Quentin Tarantino addressed the controversy surrounding Uma Thurman's car crash during filming for Kill Bill and recalled what happened prior to the incident in an exclusive interview.

Tarantino clarified that he did not force Thurman to get in the car for one of the stunts in the film contrary to what reports are saying he is guilty of. However, he admitted that he is guilty of putting her in the vehicle. The filmmaker considered the stunt as the greatest regret in his life.

The Kill Bill director went into detail on what transpired before Thurman's car crash. He remembered that it happened in one of the last days of filming and the second day of filming Michael Parks' Esteban Vihaio scene. Tarantino recalled that after they wrapped up Parks' scene, Thurman, who played The Bride, was supposed to do a driving stunt.
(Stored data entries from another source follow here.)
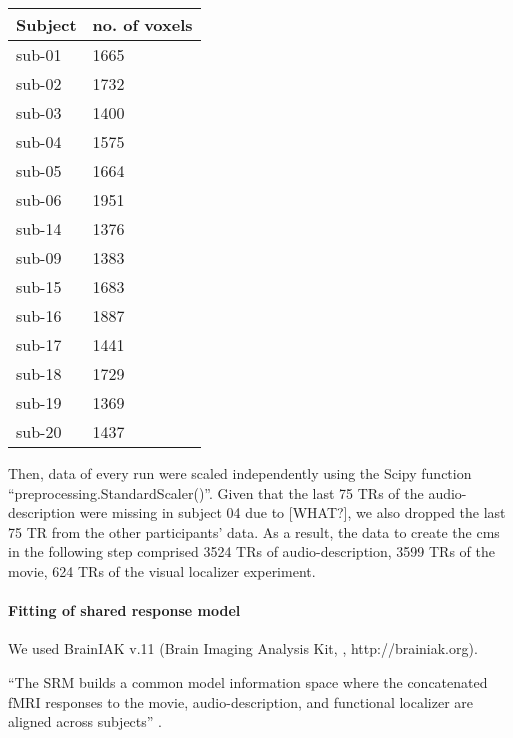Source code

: \begin{table*}[btp]
    \caption{Number of voxels within the union of individual \acp{ppa} that was
    warped from MNI space into each individual's subjects-space.}
\label{tab:ppamaskvoxels}
\begin{tabular}{ll}
\toprule
\textbf{Subject} & \textbf{no. of voxels} \\
\midrule
sub-01 & 1665 \tabularnewline
sub-02 & 1732 \tabularnewline
sub-03 & 1400 \tabularnewline
sub-04 & 1575 \tabularnewline
sub-05 & 1664 \tabularnewline
sub-06 & 1951 \tabularnewline
sub-14 & 1376 \tabularnewline
sub-09 & 1383 \tabularnewline
sub-15 & 1683 \tabularnewline
sub-16 & 1887 \tabularnewline
sub-17 & 1441 \tabularnewline
sub-18 & 1729 \tabularnewline
sub-19 & 1369 \tabularnewline
sub-20 & 1437 \tabularnewline
\bottomrule
\end{tabular}
\end{table*}

Then, data of every run were scaled independently using the Scipy function
``preprocessing.StandardScaler()''.
Given that the last 75 TRs of the audio-description were missing in subject 04
due to [WHAT?], we also dropped the last 75 TR from the other participants'
data.
As a result, the data to create the \ac{cms} in the following step comprised
3524 TRs of audio-description, 3599 TRs of the movie, 624 TRs of the visual
localizer experiment.



\paragraph{Fitting of shared response model}



We used BrainIAK v.11 (Brain Imaging Analysis Kit, \citet{kumar2020brainiak,
kumar2020brainiaktutorial}, http://brainiak.org).

%
``The SRM builds a common model information space where the concatenated fMRI
responses to the movie, audio-description, and functional localizer are aligned
across subjects'' \citep{jiahui2020predicting}.

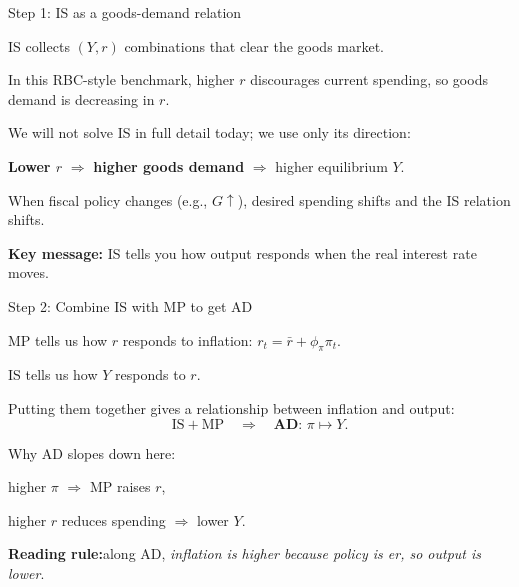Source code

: \documentclass[aspectratio=169,xcolor=dvipsnames]{beamer}
\let\tempone\itemize
\let\temptwo\enditemize
\renewenvironment{itemize}{\tempone\addtolength{\itemsep}{\fill}}{\temptwo}
\begin{document}
\begin{frame}{Step 1: IS as a goods-demand relation}
\begin{itemize}
\item IS collects $(Y,r)$ combinations that clear the goods market.
\item In this RBC-style benchmark, higher $r$ discourages current spending, so goods demand is decreasing in $r$.
\item We will not solve IS in full detail today; we use only its direction:
\begin{itemize}
\item \textbf{Lower $r$} $\Rightarrow$ \textbf{higher goods demand} $\Rightarrow$ higher equilibrium $Y$.
\end{itemize}
\item When fiscal policy changes (e.g., $G\uparrow$), desired spending shifts and the IS relation shifts.
\end{itemize}

\vspace{0.3em}
\textbf{Key message:} IS tells you how output responds when the real interest rate moves.
\end{frame}

\begin{frame}{Step 2: Combine IS with MP to get AD}
\begin{itemize}
\item MP tells us how $r$ responds to inflation: $r_t=\bar r+\phi_\pi\pi_t$.
\item IS tells us how $Y$ responds to $r$.
\item Putting them together gives a relationship between inflation and output:
\[
\text{IS} + \text{MP} \quad\Rightarrow\quad \textbf{AD: } \pi \mapsto Y.
\]
\item Why AD slopes down here:
\begin{itemize}
\item higher $\pi$ $\Rightarrow$ MP raises $r$,
\item higher $r$ reduces spending $\Rightarrow$ lower $Y$.
\end{itemize}
\end{itemize}

\vspace{0.2em}
\textbf{Reading rule:}\quad along AD, \emph{inflation is higher because policy is er, so output is lower}.
\end{frame}
\end{document}
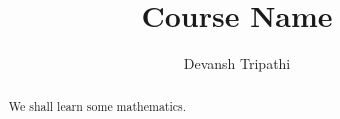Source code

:\documentclass[12pt,reqno]{amsart}
\title{Course Name}
\author{Devansh Tripathi}
\theoremstyle{plain}
\begin{document}
\begin{abstract}
    We shall learn some mathematics.
\end{abstract}
\maketitle
\end{document}
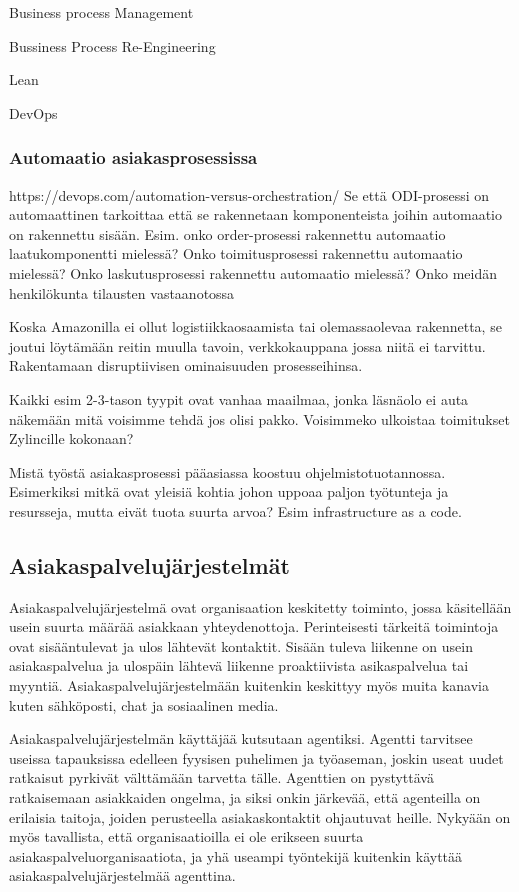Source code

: \documentclass[finnish,12pt,a4paper,pdftex]{article}
\begin{document}
Business process Management

Bussiness Process Re-Engineering

Lean



DevOps
\subsubsection{Automaatio asiakasprosessissa}
https://devops.com/automation-versus-orchestration/ 
Se että ODI-prosessi on automaattinen tarkoittaa että se rakennetaan komponenteista joihin automaatio on rakennettu sisään. Esim. onko order-prosessi rakennettu automaatio laatukomponentti mielessä? Onko toimitusprosessi rakennettu automaatio mielessä? Onko laskutusprosessi rakennettu automaatio mielessä?
Onko meidän henkilökunta tilausten vastaanotossa 

Koska Amazonilla ei ollut logistiikkaosaamista tai olemassaolevaa rakennetta, se joutui löytämään reitin muulla tavoin, verkkokauppana jossa niitä ei tarvittu. Rakentamaan disruptiivisen ominaisuuden prosesseihinsa.

Kaikki esim 2-3-tason tyypit ovat vanhaa maailmaa, jonka läsnäolo ei auta näkemään mitä voisimme tehdä jos olisi pakko. Voisimmeko ulkoistaa toimitukset Zylincille kokonaan?

Mistä työstä asiakasprosessi pääasiassa koostuu ohjelmistotuotannossa. Esimerkiksi mitkä ovat yleisiä kohtia johon uppoaa paljon työtunteja ja resursseja, mutta eivät tuota suurta arvoa? Esim infrastructure as a code.





\subsection{Asiakaspalvelujärjestelmät}

Asiakaspalvelujärjestelmä ovat organisaation keskitetty toiminto, jossa käsitellään usein suurta määrää asiakkaan yhteydenottoja. Perinteisesti tärkeitä toimintoja ovat sisääntulevat ja ulos lähtevät kontaktit. Sisään tuleva liikenne on usein asiakaspalvelua ja ulospäin lähtevä liikenne proaktiivista asikaspalvelua tai myyntiä. Asiakaspalvelujärjestelmään kuitenkin keskittyy myös muita kanavia kuten sähköposti, chat ja sosiaalinen media.

Asiakaspalvelujärjestelmän käyttäjää kutsutaan agentiksi. Agentti tarvitsee useissa tapauksissa edelleen fyysisen puhelimen ja työaseman, joskin useat uudet ratkaisut pyrkivät välttämään tarvetta tälle. Agenttien on pystyttävä ratkaisemaan asiakkaiden ongelma, ja siksi onkin järkevää, että agenteilla on erilaisia taitoja, joiden perusteella asiakaskontaktit ohjautuvat heille. Nykyään on myös tavallista, että organisaatioilla ei ole erikseen suurta asiakaspalveluorganisaatiota, ja yhä useampi työntekijä kuitenkin käyttää asiakaspalvelujärjestelmää agenttina. 
\end{document}
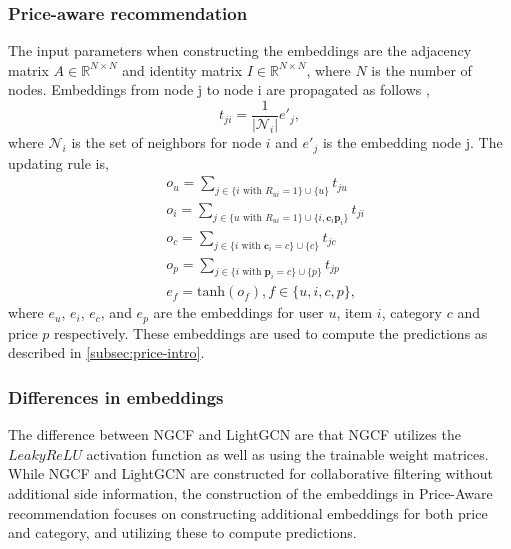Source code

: \subsubsection{Price-aware recommendation}\label{subsubsec:price}
The input parameters when constructing the embeddings are the adjacency matrix $A \in \mathbb{R}^{N \times N}$ and identity matrix $I \in \mathbb{R}^{N \times N}$, where $N$ is the number of nodes.
Embeddings from node j to node i are propagated as follows \cite{Priceaware},
\begin{equation}
    t_{ji} = \frac{1}{|\mathcal{N}_i|}e'_j,
\end{equation}
where $\mathcal{N}_i$ is the set of neighbors for node $i$ and $e'_j$ is the embedding node j.
The updating rule is,
\begin{equation}
    \begin{split}
        & o_u = \sum_{j \in \{i \textrm{ with } R_{ui}=1 \} \cup \{ u\}}^{} t_{ju}                            \\
        & o_i = \sum_{j \in \{u \textrm{ with } R_{ui}=1 \} \cup \{ i, \textbf{c}_i \textbf{p}_i\}}^{} t_{ji} \\
        & o_c = \sum_{j \in \{i \textrm{ with } \textbf{c}_i=c \} \cup \{ c\}}^{} t_{jc}                      \\
        & o_p = \sum_{j \in \{i \textrm{ with } \textbf{p}_i=c \} \cup \{ p\}}^{} t_{jp}                      \\
        & e_f = \textrm{tanh}(o_f), f \in \{u, i, c, p\},
    \end{split}
\end{equation}
where $e_u$, $e_i$, $e_c$, and $e_p$ are the embeddings for user $u$, item $i$, category $c$ and price $p$ respectively.
These embeddings are used to compute the predictions as described in \autoref{subsec:price-intro}.

\subsubsection{Differences in embeddings}
The difference between NGCF and LightGCN are that NGCF utilizes the $LeakyReLU$ activation function as well as using the trainable weight matrices.
While NGCF and LightGCN are constructed for collaborative filtering without additional side information, the construction of the embeddings in Price-Aware recommendation focuses on constructing additional embeddings for both price and category, and utilizing these to compute predictions.
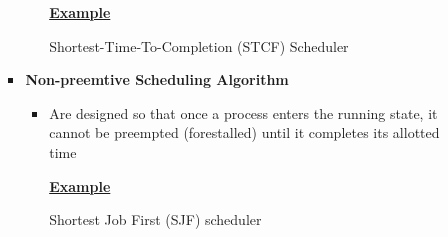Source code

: \documentclass[12pt]{article}
\begin{document}
\begin{enumerate}[1.]
\begin{enumerate}[a)]
\begin{itemize}
\begin{itemize}
                \bigskip

                \underline{\textbf{Example}}

                \bigskip

                Shortest-Time-To-Completion (STCF) Scheduler

                \bigskip
            \end{itemize}
            \item \textbf{Non-preemtive Scheduling Algorithm}

            \begin{itemize}
                \item Are designed so that once a process enters the running state,
                it cannot be preempted (forestalled) until it completes its allotted time

                \bigskip

                \underline{\textbf{Example}}

                \bigskip

                Shortest Job First (SJF) scheduler
            \end{itemize}
        \end{itemize}

    \end{enumerate}





\end{enumerate}
\end{document}
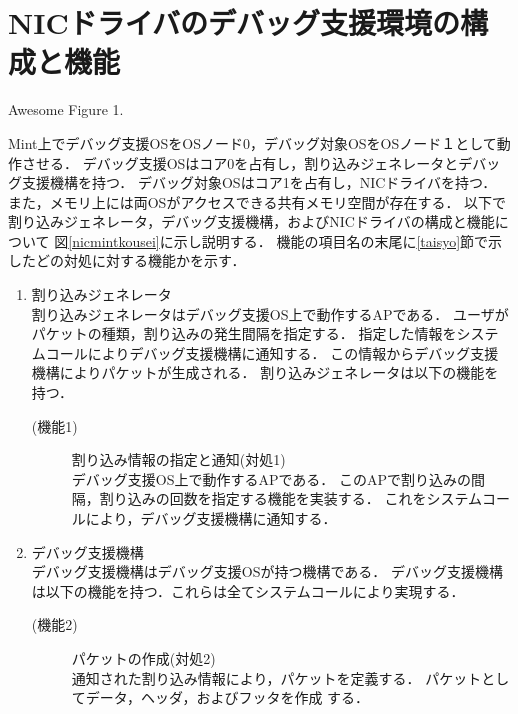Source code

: \documentclass[tanilab-enum]{graduate}
\begin{document}
\section{NICドライバのデバッグ支援環境の構成と機能}
{Awesome Figure 1.}

Mint上でデバッグ支援OSをOSノード0，デバッグ対象OSをOSノード１として動作させる．
デバッグ支援OSはコア0を占有し，割り込みジェネレータとデバッグ支援機構を持つ．
デバッグ対象OSはコア1を占有し，NICドライバを持つ．
また，メモリ上には両OSがアクセスできる共有メモリ空間が存在する．
以下で割り込みジェネレータ，デバッグ支援機構，およびNICドライバの構成と機能について
図\ref{nicmintkousei}に示し説明する．
機能の項目名の末尾に\ref{taisyo}節で示したどの対処に対する機能かを示す．
\begin{enumerate}
    \item 割り込みジェネレータ\\
        割り込みジェネレータはデバッグ支援OS上で動作するAPである．
        ユーザがパケットの種類，割り込みの発生間隔を指定する．
        指定した情報をシステムコールによりデバッグ支援機構に通知する．
        この情報からデバッグ支援機構によりパケットが生成される．
        割り込みジェネレータは以下の機能を持つ．
        \begin{description}
            \item[(機能1)]割り込み情報の指定と通知(対処1)\\
                デバッグ支援OS上で動作するAPである．
                このAPで割り込みの間隔，割り込みの回数を指定する機能を実装する．
                これをシステムコールにより，デバッグ支援機構に通知する．
        \end{description}
    \item デバッグ支援機構\\
        デバッグ支援機構はデバッグ支援OSが持つ機構である．
        デバッグ支援機構は以下の機能を持つ．これらは全てシステムコールにより実現する．
        \begin{description}
            \item[(機能2)]パケットの作成(対処2)\\
                通知された割り込み情報により，パケットを定義する．
                パケットとしてデータ，ヘッダ，およびフッタを作成
                する．


\end{description}
\end{enumerate}
\end{document}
However, Bennet Walsh, the production manager, said that Thurman was hesitant to do the stunt even though she knows how to drive and that she has a driver's license. Tarantino remembered being irritated but he is certain that he was not angry contrary to what the New York Times reported.

"I'm sure I wasn't in a rage and I wasn't livid. I didn't go barging into Uma's trailer, screaming at her to get into the car. I can imagine maybe rolling my eyes and thinking, 'we spent all this money taking this stick shift Karmann Ghia and changing the transmission, just for this shot,'" Tarantino told Deadline.

Instead of screaming at her and forcing her to do the stunt, the director took the car for a drive himself to test the road. Tarantino remembered driving on a straight road with "no weird dips, there were no gully kinds of things, no hidden S-curves."

Confident that it would be an easy feat for the actress, Tarantino talked to Thurman in her trailer and assured her that she would just be driving down a straight road. He remembered that he was all smiles while he explained how she can get from point one to point three at a speed of 30-45 mph. However, when filming rolled, they had to change direction because of the lighting.

"We changed our number one, so the car would be driving in the opposite direction from the way I had gone down. And that was the beginning of where the crash happened," the director explained.

Tarantino also denied claims that someone from transportation reported that the car did not work. He said that if this had happened, then the First AD, the production manager or the producer would have decided against using the vehicle that led to Thurman's car crash in Kill Bill.